Description of the task:
Quote all lines below exactly. Images stay out.

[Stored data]

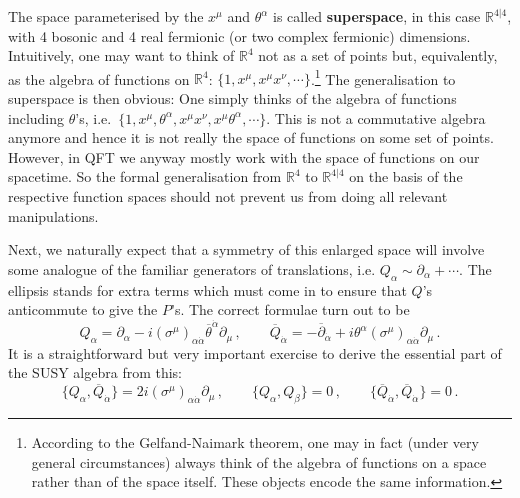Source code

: \documentclass[12pt]{article}
\newcommand{\be}{\begin{equation}}
\newcommand{\ee}{\end{equation}}
\newcommand{\ol}{\overline}
\numberwithin{equation}{section}
\begin{document}
The space parameterised by the $x^\mu$ and $\theta^\alpha$ is called {\bf superspace}, in this case $\mathbb{R}^{4|4}$, with 4 bosonic and 4 real fermionic (or two complex fermionic) dimensions. Intuitively, one may want to think of $\mathbb{R}^4$ not as a set of points but, equivalently, as the algebra of functions on $\mathbb{R}^4$: $\{1,x^\mu,x^\mu x^\nu,\cdots\}$.\footnote{According to the Gelfand-Naimark theorem, one may in fact (under very general circumstances) always think of the algebra of functions on a space rather than of the space itself. These objects encode the same information.} The generalisation to superspace is then obvious: One simply thinks of the algebra of functions including $\theta$'s, i.e.~$\{1,x^\mu,\theta^\alpha,x^\mu x^\nu,x^\mu\theta^\alpha, \cdots\}$. This is not a commutative algebra anymore and hence it is not really the space of functions on some set of points. However, in QFT we anyway mostly work with the space of functions on our spacetime. So the formal generalisation from $\mathbb{R}^4$ to $\mathbb{R}^{4|4}$ on the basis of the respective function spaces should not prevent us from doing all relevant manipulations.

Next, we naturally expect that a symmetry of this enlarged space will involve some analogue of the familiar generators of translations, i.e. $Q_\alpha \sim
\partial_\alpha+\cdots$. The ellipsis stands for extra terms which must come in to ensure that $Q$'s anticommute to give the $P$'s. The correct formulae turn out to be
\be
Q_\alpha=\partial_\alpha-i(\sigma^\mu)_{\alpha\dot{\alpha}} \ol{\theta}^{\dot{\alpha}}\partial_\mu\,,\qquad 
\ol{Q}_{\dot{\alpha}}=-\ol{\partial}_{\dot{\alpha}}+i\theta^\alpha (\sigma^\mu)_{\alpha\dot{\alpha}} \partial_\mu\,.
\ee
It is a straightforward but very important exercise to derive the essential part of the SUSY algebra from this:
\be
\{Q_\alpha,\ol{Q}_{\dot{\alpha}}\}=2i(\sigma^\mu)_{\alpha\dot{\alpha}} \partial_\mu\,, \qquad \{Q_\alpha,Q_\beta\}=0\,,\qquad \{\ol{Q}_{\dot{\alpha}} ,\ol{Q}_{\dot{\alpha}}\}=0\,.\label{algd}
\ee
\end{document}
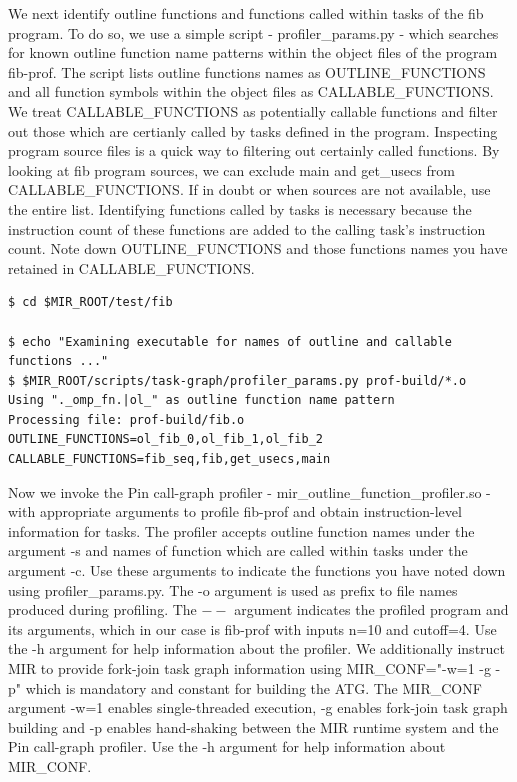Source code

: \documentclass[11pt,a4paper,notitlepage]{article}
\begin{document}
We next identify outline functions and functions called within tasks of the fib program. 
To do so, we use a simple script - profiler\_params.py - which searches for known outline function name patterns within the object files of the program fib-prof. 
The script lists outline functions names as OUTLINE\_FUNCTIONS and all function symbols within the object files as CALLABLE\_FUNCTIONS.
We treat CALLABLE\_FUNCTIONS as potentially callable functions and filter out those which are certianly called by tasks defined in the program. 
Inspecting program source files is a quick way to filtering out certainly called functions. 
By looking at fib program sources, we can exclude main and get\_usecs from CALLABLE\_FUNCTIONS. 
If in doubt or when sources are not available, use the entire list.
Identifying functions called by tasks is necessary because the instruction count of these functions are added to the calling task's instruction count.
Note down OUTLINE\_FUNCTIONS and those functions names you have retained in CALLABLE\_FUNCTIONS.

\begin{lstlisting}[style=BashInputStyle]
$ cd $MIR_ROOT/test/fib

$ echo "Examining executable for names of outline and callable functions ..."
$ $MIR_ROOT/scripts/task-graph/profiler_params.py prof-build/*.o
Using "._omp_fn.|ol_" as outline function name pattern
Processing file: prof-build/fib.o
OUTLINE_FUNCTIONS=ol_fib_0,ol_fib_1,ol_fib_2
CALLABLE_FUNCTIONS=fib_seq,fib,get_usecs,main
\end{lstlisting}

Now we invoke the Pin call-graph profiler - mir\_outline\_function\_profiler.so - with appropriate arguments to profile fib-prof and obtain instruction-level information for tasks.
The profiler accepts outline function names under the argument -s and names of function which are called within tasks under the argument -c. 
Use these arguments to indicate the functions you have noted down using profiler\_params.py.
The -o argument is used as prefix to file names produced during profiling.
The $--$ argument indicates the profiled program and its arguments, which in our case is fib-prof with inputs n=10 and cutoff=4.
Use the -h argument for help information about the profiler.
We additionally instruct MIR to provide fork-join task graph information using MIR\_CONF="-w=1 -g -p" which is mandatory and constant for building the ATG.
The MIR\_CONF argument -w=1 enables single-threaded execution, -g enables fork-join task graph building and -p enables hand-shaking between the MIR runtime system and the Pin call-graph profiler.
Use the -h argument for help information about MIR\_CONF.
\end{document}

Worked solution:
Source code

: \documentclass[12pt]{article}
\newcommand{\be}{\begin{equation}}
\newcommand{\ee}{\end{equation}}
\newcommand{\ol}{\overline}
\numberwithin{equation}{section}
\begin{document}
The space parameterised by the $x^\mu$ and $\theta^\alpha$ is called {\bf superspace}, in this case $\mathbb{R}^{4|4}$, with 4 bosonic and 4 real fermionic (or two complex fermionic) dimensions. Intuitively, one may want to think of $\mathbb{R}^4$ not as a set of points but, equivalently, as the algebra of functions on $\mathbb{R}^4$: $\{1,x^\mu,x^\mu x^\nu,\cdots\}$.\footnote{According to the Gelfand-Naimark theorem, one may in fact (under very general circumstances) always think of the algebra of functions on a space rather than of the space itself. These objects encode the same information.} The generalisation to superspace is then obvious: One simply thinks of the algebra of functions including $\theta$'s, i.e.~$\{1,x^\mu,\theta^\alpha,x^\mu x^\nu,x^\mu\theta^\alpha, \cdots\}$. This is not a commutative algebra anymore and hence it is not really the space of functions on some set of points. However, in QFT we anyway mostly work with the space of functions on our spacetime. So the formal generalisation from $\mathbb{R}^4$ to $\mathbb{R}^{4|4}$ on the basis of the respective function spaces should not prevent us from doing all relevant manipulations.

Next, we naturally expect that a symmetry of this enlarged space will involve some analogue of the familiar generators of translations, i.e. $Q_\alpha \sim
\partial_\alpha+\cdots$. The ellipsis stands for extra terms which must come in to ensure that $Q$'s anticommute to give the $P$'s. The correct formulae turn out to be
\be
Q_\alpha=\partial_\alpha-i(\sigma^\mu)_{\alpha\dot{\alpha}} \ol{\theta}^{\dot{\alpha}}\partial_\mu\,,\qquad 
\ol{Q}_{\dot{\alpha}}=-\ol{\partial}_{\dot{\alpha}}+i\theta^\alpha (\sigma^\mu)_{\alpha\dot{\alpha}} \partial_\mu\,.
\ee
It is a straightforward but very important exercise to derive the essential part of the SUSY algebra from this:
\be
\{Q_\alpha,\ol{Q}_{\dot{\alpha}}\}=2i(\sigma^\mu)_{\alpha\dot{\alpha}} \partial_\mu\,, \qquad \{Q_\alpha,Q_\beta\}=0\,,\qquad \{\ol{Q}_{\dot{\alpha}} ,\ol{Q}_{\dot{\alpha}}\}=0\,.\label{algd}
\ee
\end{document}
Source code

: \documentclass[11pt,a4paper,notitlepage]{article}
\begin{document}
We next identify outline functions and functions called within tasks of the fib program. 
To do so, we use a simple script - profiler\_params.py - which searches for known outline function name patterns within the object files of the program fib-prof. 
The script lists outline functions names as OUTLINE\_FUNCTIONS and all function symbols within the object files as CALLABLE\_FUNCTIONS.
We treat CALLABLE\_FUNCTIONS as potentially callable functions and filter out those which are certianly called by tasks defined in the program. 
Inspecting program source files is a quick way to filtering out certainly called functions. 
By looking at fib program sources, we can exclude main and get\_usecs from CALLABLE\_FUNCTIONS. 
If in doubt or when sources are not available, use the entire list.
Identifying functions called by tasks is necessary because the instruction count of these functions are added to the calling task's instruction count.
Note down OUTLINE\_FUNCTIONS and those functions names you have retained in CALLABLE\_FUNCTIONS.

\begin{lstlisting}[style=BashInputStyle]
$ cd $MIR_ROOT/test/fib

$ echo "Examining executable for names of outline and callable functions ..."
$ $MIR_ROOT/scripts/task-graph/profiler_params.py prof-build/*.o
Using "._omp_fn.|ol_" as outline function name pattern
Processing file: prof-build/fib.o
OUTLINE_FUNCTIONS=ol_fib_0,ol_fib_1,ol_fib_2
CALLABLE_FUNCTIONS=fib_seq,fib,get_usecs,main
\end{lstlisting}

Now we invoke the Pin call-graph profiler - mir\_outline\_function\_profiler.so - with appropriate arguments to profile fib-prof and obtain instruction-level information for tasks.
The profiler accepts outline function names under the argument -s and names of function which are called within tasks under the argument -c. 
Use these arguments to indicate the functions you have noted down using profiler\_params.py.
The -o argument is used as prefix to file names produced during profiling.
The $--$ argument indicates the profiled program and its arguments, which in our case is fib-prof with inputs n=10 and cutoff=4.
Use the -h argument for help information about the profiler.
We additionally instruct MIR to provide fork-join task graph information using MIR\_CONF="-w=1 -g -p" which is mandatory and constant for building the ATG.
The MIR\_CONF argument -w=1 enables single-threaded execution, -g enables fork-join task graph building and -p enables hand-shaking between the MIR runtime system and the Pin call-graph profiler.
Use the -h argument for help information about MIR\_CONF.
\end{document}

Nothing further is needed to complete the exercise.